Hakim: Penggugat KK Freeport Tak Punya Legal Standing

Freeport tetap lanjutkan renegosiasi kontrak karya dengan Pemerintah.

Nov
Bacaan 2 Menit
Majelis hakim PN Jakarta Selatan menyatakan gugatan IHCS tidak dapat diterima. Foto: ilustrasi (Sgp)
Majelis hakim PN Jakarta Selatan menyatakan gugatan IHCS tidak dapat diterima. Foto: ilustrasi (Sgp)

Majelis hakim Pengadilan Negeri Jakarta Selatan yang dipimpin Suko Harsono menyatakan gugatan Indonesian Human Right Comitte for Social Justice (IHCS) tidak dapat diterima. Penggugat kontrak karya PT Freeport ini dianggap tidak memiliki kedudukan hukum (legal standing).

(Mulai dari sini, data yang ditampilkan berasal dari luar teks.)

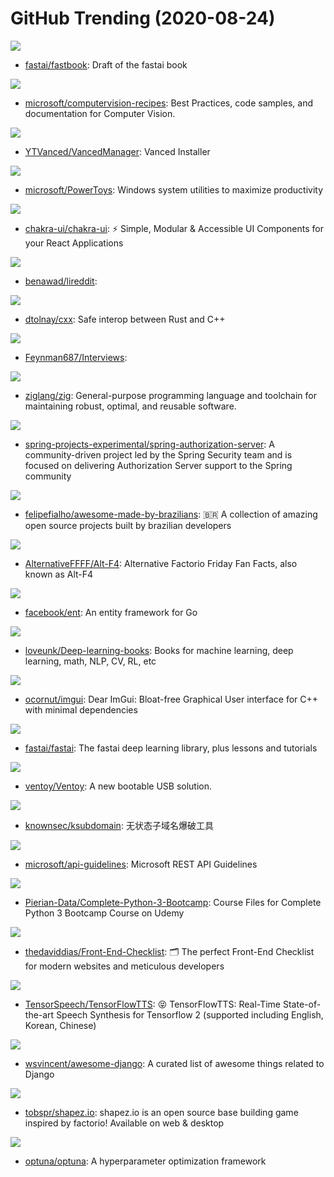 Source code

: # GitHub Trending (2020-08-24)

![](https://img.shields.io/badge/Jupyter%20Notebook-New%20321-green?style=flat-square&logo=appveyor)
- [fastai/fastbook](https://github.com/fastai/fastbook): Draft of the fastai book

![](https://img.shields.io/badge/Jupyter%20Notebook-New%20611-green?style=flat-square&logo=appveyor)
- [microsoft/computervision-recipes](https://github.com/microsoft/computervision-recipes): Best Practices, code samples, and documentation for Computer Vision.

![](https://img.shields.io/badge/Kotlin-New%2061-green?style=flat-square&logo=appveyor)
- [YTVanced/VancedManager](https://github.com/YTVanced/VancedManager): Vanced Installer

![](https://img.shields.io/badge/C%2B%2B-New%20315-green?style=flat-square&logo=appveyor)
- [microsoft/PowerToys](https://github.com/microsoft/PowerToys): Windows system utilities to maximize productivity

![](https://img.shields.io/badge/TypeScript-New%2091-green?style=flat-square&logo=appveyor)
- [chakra-ui/chakra-ui](https://github.com/chakra-ui/chakra-ui): ⚡️ Simple, Modular & Accessible UI Components for your React Applications

![](https://img.shields.io/badge/TypeScript-New%2067-green?style=flat-square&logo=appveyor)
- [benawad/lireddit](https://github.com/benawad/lireddit): 

![](https://img.shields.io/badge/Rust-New%2069-green?style=flat-square&logo=appveyor)
- [dtolnay/cxx](https://github.com/dtolnay/cxx): Safe interop between Rust and C++

![](https://img.shields.io/badge/none-New%2057-green?style=flat-square&logo=appveyor)
- [Feynman687/Interviews](https://github.com/Feynman687/Interviews): 

![](https://img.shields.io/badge/Zig-New%2043-green?style=flat-square&logo=appveyor)
- [ziglang/zig](https://github.com/ziglang/zig): General-purpose programming language and toolchain for maintaining robust, optimal, and reusable software.

![](https://img.shields.io/badge/Java-New%2086-green?style=flat-square&logo=appveyor)
- [spring-projects-experimental/spring-authorization-server](https://github.com/spring-projects-experimental/spring-authorization-server): A community-driven project led by the Spring Security team and is focused on delivering Authorization Server support to the Spring community

![](https://img.shields.io/badge/none-New%20245-green?style=flat-square&logo=appveyor)
- [felipefialho/awesome-made-by-brazilians](https://github.com/felipefialho/awesome-made-by-brazilians): 🇧🇷 A collection of amazing open source projects built by brazilian developers

![](https://img.shields.io/badge/CSS-New%2028-green?style=flat-square&logo=appveyor)
- [AlternativeFFFF/Alt-F4](https://github.com/AlternativeFFFF/Alt-F4): Alternative Factorio Friday Fan Facts, also known as Alt-F4

![](https://img.shields.io/badge/Go-New%20463-green?style=flat-square&logo=appveyor)
- [facebook/ent](https://github.com/facebook/ent): An entity framework for Go

![](https://img.shields.io/badge/none-New%20280-green?style=flat-square&logo=appveyor)
- [loveunk/Deep-learning-books](https://github.com/loveunk/Deep-learning-books): Books for machine learning, deep learning, math, NLP, CV, RL, etc

![](https://img.shields.io/badge/C%2B%2B-New%20233-green?style=flat-square&logo=appveyor)
- [ocornut/imgui](https://github.com/ocornut/imgui): Dear ImGui: Bloat-free Graphical User interface for C++ with minimal dependencies

![](https://img.shields.io/badge/Jupyter%20Notebook-New%20113-green?style=flat-square&logo=appveyor)
- [fastai/fastai](https://github.com/fastai/fastai): The fastai deep learning library, plus lessons and tutorials

![](https://img.shields.io/badge/C-New%20318-green?style=flat-square&logo=appveyor)
- [ventoy/Ventoy](https://github.com/ventoy/Ventoy): A new bootable USB solution.

![](https://img.shields.io/badge/Go-New%2077-green?style=flat-square&logo=appveyor)
- [knownsec/ksubdomain](https://github.com/knownsec/ksubdomain): 无状态子域名爆破工具

![](https://img.shields.io/badge/none-New%2054-green?style=flat-square&logo=appveyor)
- [microsoft/api-guidelines](https://github.com/microsoft/api-guidelines): Microsoft REST API Guidelines

![](https://img.shields.io/badge/Jupyter%20Notebook-New%2039-green?style=flat-square&logo=appveyor)
- [Pierian-Data/Complete-Python-3-Bootcamp](https://github.com/Pierian-Data/Complete-Python-3-Bootcamp): Course Files for Complete Python 3 Bootcamp Course on Udemy

![](https://img.shields.io/badge/none-New%20354-green?style=flat-square&logo=appveyor)
- [thedaviddias/Front-End-Checklist](https://github.com/thedaviddias/Front-End-Checklist): 🗂 The perfect Front-End Checklist for modern websites and meticulous developers

![](https://img.shields.io/badge/Python-New%2060-green?style=flat-square&logo=appveyor)
- [TensorSpeech/TensorFlowTTS](https://github.com/TensorSpeech/TensorFlowTTS): 😝 TensorFlowTTS: Real-Time State-of-the-art Speech Synthesis for Tensorflow 2 (supported including English, Korean, Chinese)

![](https://img.shields.io/badge/Makefile-New%20105-green?style=flat-square&logo=appveyor)
- [wsvincent/awesome-django](https://github.com/wsvincent/awesome-django): A curated list of awesome things related to Django

![](https://img.shields.io/badge/JavaScript-New%2068-green?style=flat-square&logo=appveyor)
- [tobspr/shapez.io](https://github.com/tobspr/shapez.io): shapez.io is an open source base building game inspired by factorio! Available on web & desktop

![](https://img.shields.io/badge/Python-New%2036-green?style=flat-square&logo=appveyor)
- [optuna/optuna](https://github.com/optuna/optuna): A hyperparameter optimization framework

Dalam pertimbangannya, majelis menjelaskan bahwa IHCS merupakan organisasi atau lembaga swadaya masyarakat (LSM) yang bergerak di bidang hak asasi manusia (HAM). Sementara, penggugat menggunakan mekanisme gugatan legal standing untuk menggugat kontrak karya Freeport.

“Melihat penggugat menggunakan mekanisme gugatan legal standing yang notabene muaranya untuk membela masyarakat luas, tapi ternyata materi atau pokok gugatannya menyangkut kontrak karya yang dibuat antara PT Freeport Indonesia Company dengan Pemerintah Republik Indonesia,” kata Suko Harsono, Kamis (13/9).

Suko Harsono menuturkan, Kontrak Karya (KK) yang dibuat Freeport dengan Pemerintah Indonesia, dalam hal ini Menteri ESDM, berada di ranah perdata dan tidak ada sangkut pautnya dengan HAM. Oleh karena itu, majelis berpendapat IHCS tidak memiliki legal standing untuk mengajukan gugatan terkait kontrak karya.

Jika Pemerintah memang merasa dirugikan KK denganFreeport, Suko Harsono melanjutkan, lembaga yang berwenang untuk menyatakan kerugian negara adalah BPK. Dari hasil penghitungan BPK, DPR selaku lembaga berwenang, dapat mempertimbangkan untuk memutus atau tidak memutus KK tersebut.

Dengan demikian, majelis menolak eksepsi DPR sebagai turut tergugat karena DPR tidak dapat dilepaskan dari tanggung jawab secara keperdataan. Majelis juga menolak legal standing penggugat karena IHCS bukanlah organisasi lingkungan hidup atau konsumen yang memiliki hak gugat sesuai UU Lingkungan Hidup dan UU Perlindungan Konsumen.

Berdasarkan pertimbangan-pertimbangan tersebut, majelis dalam amarnya menerima eksepsi tergugat. “Dalam pokok perkara, majelis menyatakan pokok perkara gugatan penggugat tidak dapat diterima. Penggugat juga dihukum untuk membayar biaya perkara,” tutur Suko Harsono.